The Reuters/Jefferies CRB index .CRB, a broad measure of commodity performance, rose more than 1 percent on Tuesday, headed for its biggest two-day gain since mid-March.
The dollar weakened against the euro after a report that Greece may receive aid totaling 60 billion euros as early as June, but the single currency pared gains after Greece denied the report.
Reflecting the discomfort among investors over Greek debt, gold priced in euros rose 0.1 percent to 1,055 euros an ounce, nearing four-month highs above 1,060 euros.
In the physical market, UBS said in a note that the brokerage’s physical gold sales on Monday were the second-highest so far this year.
Global ETF holdings of gold have fallen to this year’s lowest level, reflecting some of the investor push out of commodities in the last couple of weeks. <GOL/ETF>
However, iShares Silver Trust, the world’s largest silver ETF, said its holdings gained 3 percent as of Monday after a recent decline.
Chinese trade data indicating a healthy global economy lifted crude oil and copper to a second day of gains on a continued broad recovery in commodities. <COM/WRAP>
Oil prices rose in a volatile session, supported by concerns that flooding could hit the U.S. Gulf Coast refining hub and after data showed strong Chinese crude imports for April. Supply worries amid weather concerns boosted grains markets to a third consecutive daily gain. <O/R> <GRA/>
“The worst thing that could happen in terms of the prices of commodities is oil going straight up to $150 a barrel,” said James Rife, an assistant portfolio manager at Haber Trilix Advisors, which manages $2 billion in assets.

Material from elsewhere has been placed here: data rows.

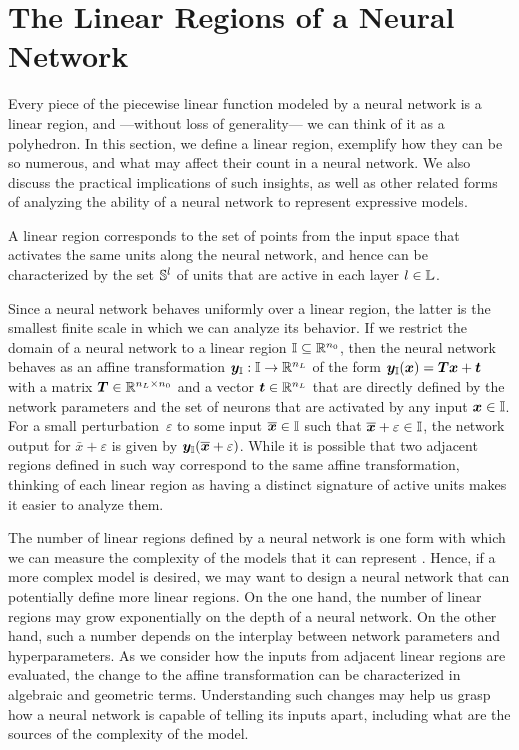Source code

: 
\section{The Linear Regions of a Neural Network}\label{sec:LR}

Every piece of the piecewise linear function modeled by a neural network is a linear region, 
and ---without loss of generality--- we can think of it as a polyhedron. 
In this section, we define a linear region, exemplify how they can be so numerous, and what may affect their count in a neural network. 
We also discuss the practical implications of such insights, as well as other related forms of analyzing the ability of a neural network to represent expressive models. 


\begin{definition}
A linear region corresponds to the set of points from the input space that activates the same units along the neural network, 
and hence can be characterized by the set ${\mathbb{S}}^l$ of units that are active in each layer $l \in {\mathbb{L}}$.
\end{definition}

Since a neural network behaves uniformly over a linear region, the latter is the smallest finite scale in which we can analyze its behavior. 
If we restrict the domain of a neural network to a linear region ${\mathbb{I}} \subseteq \mathbb{R}^{n_0}$, then the neural network behaves as an affine transformation ${\bm{y}}_{\mathbb{I}} : {\mathbb{I}} \rightarrow \mathbb{R}^{n_{L}}$ of the form ${\bm{y}}_{\mathbb{I}}({\bm{x}}) = {\bm{T}} {\bm{x}} + {\bm{t}}$ with a matrix ${\bm{T}} \in \mathbb{R}^{n_{L} \times n_0}$ and a vector ${\bm{t}} \in \mathbb{R}^{n_{L}}$ that are directly defined by the network parameters and the set of neurons that are activated by any input ${\bm{x}} \in {\mathbb{I}}$. 
For a small perturbation~$\varepsilon$ to some input $\overline{{\bm{x}}} \in {\mathbb{I}}$ such that $\overline{{\bm{x}}}+\varepsilon \in {\mathbb{I}}$, 
the network output for $\bar{x}+\varepsilon$ is given by ${\bm{y}}_{\mathbb{I}}(\overline{{\bm{x}}}+\varepsilon)$. 
%
While it is possible that two adjacent regions defined in such way correspond to the same affine transformation, 
thinking of each linear region as having a distinct signature of active units makes it easier to analyze them.

The number of linear regions defined by a neural network is one form with which we can measure the complexity of the models that it can represent \citep{DeepArchitectures}. 
Hence, if a more complex model is desired, we may want to design a neural network that can potentially define more linear regions. %
On the one hand, the number of linear regions may grow exponentially on the depth of a neural network. 
On the other hand, such a number depends on the interplay between network parameters and hyperparameters. 
As we consider how the inputs from adjacent linear regions are evaluated, 
the change to the affine transformation can be characterized in algebraic and geometric terms. 
Understanding such changes may help us grasp how a neural network is capable of telling its inputs apart, including what are the sources of the complexity of the model.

“Then you get demand destruction, and the world economy slowing down and potentially into recession again,” he said.
Rife said last week’s correction was better for long-term demand for crude and commodities.
Platinum group metals benefited after General Motors Co (GM.N) said it would invest about $2 billion in 17 U.S. plants.
Platinum climbed 0.4 percent to $1,795.99 an ounce, while palladium rose 0.7 percent to $730.72 an ounce.